2. İslâm'da şûrâ (danışma, görüş alış-verişinde bulunma) hayatın bütününden ayrılmış, yalnızca bazı alanlarda uygulanan bir eylem ve bir müessese değildir; o bir hayat düzenidir; dinî sembollerde, ailede, komşuda, toplumda, ekonomik işlemlerde, ilimde, siyasette… şûrâ vardır. Onu hayatın bütününden ayırıp yalnızca siyasî bir terim yaparsanız demokrasiyi şekil demokrasisi olma tehlikesine atarsınız; servet dağılımı dengesi bozulur, herkese eşit olarak ait olması gereken siyasî hürriyetler zayıflar ve erşilemez fırsatlara dönüşür, ferdî sorumluluk ve yükümlülük şuuru ortadan kalkar, büyük çoğunluk liderlere ve yöneticilere yaslanır, hürriyetlerini kullanmaz, siyasî vazifelerini bağımsız olarak yerine getirmezler. Halkın yönetime kâmil manada katılabilmesi için şûrâ şuur ve uygulamasının aileden mescide ve cemaate, şirketlerden servet dağılımına… kadar bütün alanlarda işletilmesi gerekir.

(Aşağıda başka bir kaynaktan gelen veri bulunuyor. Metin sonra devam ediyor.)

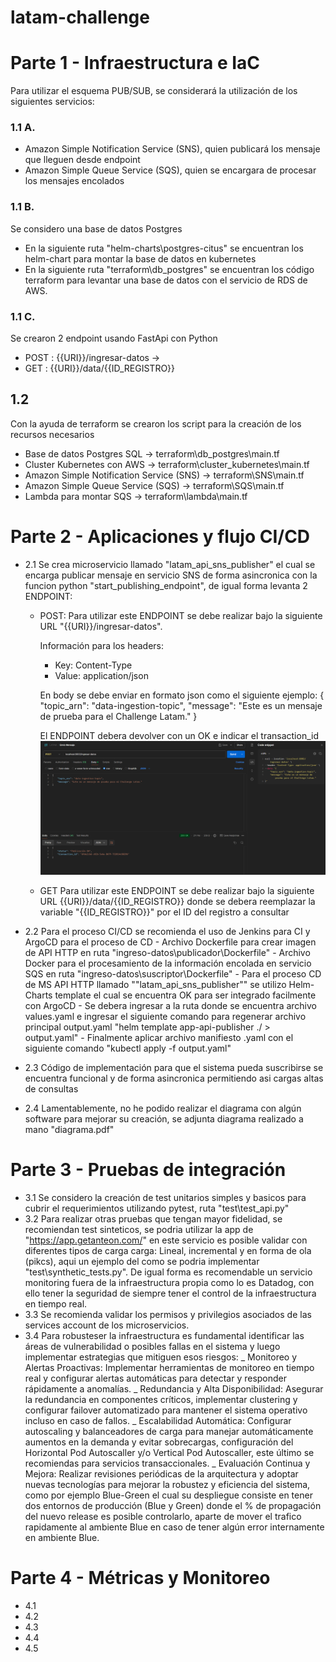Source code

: # latam-challenge

# Parte 1 - Infraestructura e IaC
Para utilizar el esquema PUB/SUB, se considerará la utilización de los siguientes servicios:

### 1.1 A.
 - Amazon Simple Notification Service (SNS), quien publicará los mensaje que lleguen desde endpoint
 - Amazon Simple Queue Service (SQS), quien se encargara de procesar los mensajes encolados

### 1.1 B.
Se considero una base de datos Postgres
 - En la siguiente ruta "helm-charts\postgres-citus" se encuentran los helm-chart para montar la base de datos en kubernetes
 - En la siguiente ruta "terraform\db_postgres" se encuentran los código terraform para levantar una base de datos con el servicio de RDS de AWS.

### 1.1 C.
Se crearon 2 endpoint usando FastApi con Python
 - POST : {{URI}}/ingresar-datos -> 
 - GET  : {{URI}}/data/{{ID_REGISTRO}}

## 1.2 
Con la ayuda de terraform se crearon los script para la creación de los recursos necesarios
 - Base de datos Postgres SQL -> terraform\db_postgres\main.tf
 - Cluster Kubernetes con AWS -> terraform\cluster_kubernetes\main.tf
 - Amazon Simple Notification Service (SNS) -> terraform\SNS\main.tf
 - Amazon Simple Queue Service (SQS) -> terraform\SQS\main.tf
 - Lambda para montar SQS -> terraform\lambda\main.tf


# Parte 2 - Aplicaciones y flujo CI/CD
  - 2.1 Se crea microservicio llamado "latam_api_sns_publisher" el cual se encarga publicar mensaje en servicio SNS de forma asincronica con la funcion python "start_publishing_endpoint", de igual forma levanta 2 ENDPOINT:
     * POST:
       Para utilizar este ENDPOINT se debe realizar bajo la siguiente URL "{{URI}}/ingresar-datos".
       
       Información para los headers: 
        - Key: Content-Type
        - Value: application/json
       
       En body se debe enviar en formato json como el siguiente ejemplo:
        {
            "topic_arn": "data-ingestion-topic",
            "message": "Este es un mensaje de prueba para el Challenge Latam."
        }

        El ENDPOINT debera devolver con un OK e indicar el transaction_id
       ![ENDPOINT POST](static/post.png)

     * GET
       Para utilizar este ENDPOINT se debe realizar bajo la siguiente URL {{URI}}/data/{{ID_REGISTRO}}
       donde se debera reemplazar la variable "{{ID_REGISTRO}}" por el ID del registro a consultar
       
  - 2.2 Para el proceso CI/CD se recomienda el uso de Jenkins para CI y ArgoCD para el proceso de CD
        - Archivo Dockerfile para crear imagen de API HTTP en ruta "ingreso-datos\publicador\Dockerfile"
        - Archivo Docker para el procesamiento de la información encolada en servicio SQS en ruta "ingreso-datos\suscriptor\Dockerfile"
        - Para el proceso CD de MS API HTTP llamado ""latam_api_sns_publisher"" se utilizo Helm-Charts template el cual se encuentra OK para ser integrado facilmente con ArgoCD
        - Se debera ingresar a la ruta donde se encuentra archivo values.yaml e ingresar el siguiente comando para regenerar archivo principal output.yaml "helm template app-api-publisher ./ > output.yaml"
        - Finalmente aplicar archivo manifiesto .yaml con el siguiente comando "kubectl apply -f output.yaml"
  
  - 2.3 Código de implementación para que el sistema pueda suscribirse se encuentra funcional y de forma asincronica permitiendo asi cargas altas de consultas
  - 2.4 Lamentablemente, no he podido realizar el diagrama con algún software para mejorar su creación, se adjunta diagrama realizado a mano "diagrama.pdf"

# Parte 3 - Pruebas de integración
 - 3.1 Se considero la creación de test unitarios simples y basicos para cubrir el requerimientos utilizando pytest, ruta "test\test_api.py"
 - 3.2 Para realizar otras pruebas que tengan mayor fidelidad, se recomiendan test sinteticos, se podria utilizar la app de "https://app.getanteon.com/" en este servicio es posible validar con diferentes tipos de carga carga: Lineal, incremental y en forma de ola (pikcs), aqui un ejemplo del como se podria implementar "test\synthetic_tests.py". De igual forma es recomendable un servicio monitoring fuera de la infraestructura propia como lo es Datadog, con ello tener la seguridad de siempre tener el control de la infraestructura en tiempo real. 
 - 3.3 Se recomienda validar los permisos y privilegios asociados de las services account de los microservicios.
 - 3.4 Para robusteser la infraestructura es fundamental identificar las áreas de vulnerabilidad o posibles fallas en el sistema y luego implementar estrategias que mitiguen esos riesgos:
    _ Monitoreo y Alertas Proactivas: Implementar herramientas de monitoreo en tiempo real y configurar alertas automáticas para detectar y responder rápidamente a anomalías.
    _ Redundancia y Alta Disponibilidad: Asegurar la redundancia en componentes críticos, implementar clustering y configurar failover automatizado para mantener el sistema operativo incluso en caso de fallos.
    _ Escalabilidad Automática: Configurar autoscaling y balanceadores de carga para manejar automáticamente aumentos en la demanda y evitar sobrecargas, configuración del Horizontal Pod Autoscaller y/o Vertical Pod Autoscaller, este último se recomiendas para servicios transaccionales.
    _ Evaluación Continua y Mejora: Realizar revisiones periódicas de la arquitectura y adoptar nuevas tecnologías para mejorar la robustez y eficiencia del sistema, como por ejemplo Blue-Green el cual su despliegue consiste en tener dos entornos de producción (Blue y Green) donde el % de propagación del nuevo release es posible controlarlo, aparte de mover el trafico rapidamente al ambiente Blue en caso de tener algún error internamente en ambiente Blue.

# Parte 4 - Métricas y Monitoreo
 - 4.1 
 - 4.2
 - 4.3
 - 4.4
 - 4.5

3. Batı anayasalarında egemenlik teorik olarak halkındır ancak halk egemenliği bizzat ve doğrudan kullanamaz, kararı ve yönetimi, kendilerini temsil etmek üzere bazı insanlara devreder. Halkın iradesi hiçbir zaman icmâ (bütün halkın ittifakı) ile tezahür etmez, çoğunluğun iradesi geçerli olur. Ayrıca temsil müessesesi çok problemlidir. Seçim kanunları ve şekilleri, aldatıcı propagandalar gibi pek çok âmil halkın iradesini temsil edecek şahısların seçimini olumsuz etkiler…
İslâm'da halkın egemenliğinin kaynağı Allah'ın bahşettiği hilafet (belli alanlara ait vekâlet)tir ve Allah'a itaat şartına bağlıdır. Şu hâlde İslâmî demokraside halkın egemenliği mutlak olmayıp şeriata bağlı kalmakla kayıtlıdır. Bu da sonunda “şeriata iman etmiş bulunan halkın iradesinin doğrudan ve otomatik olarak egemen olması”na raci olur. Dolayısıyla halkın iradesini dolaylı olarak temsil eden temsilciler meclisinin veya yöneticinin şeriattan sapma hakkı olamaz. Halkın tamamı şeriatın küllî ve parça hükümlerine iman ediyorlar. İşte bu hükümler ve ictihadla elde edilmiş bulunan diğer hükümler kâmil manada uygulanmaya başlayınca aracısız olarak doğrudan demokrasiyi uygulamış oluruz.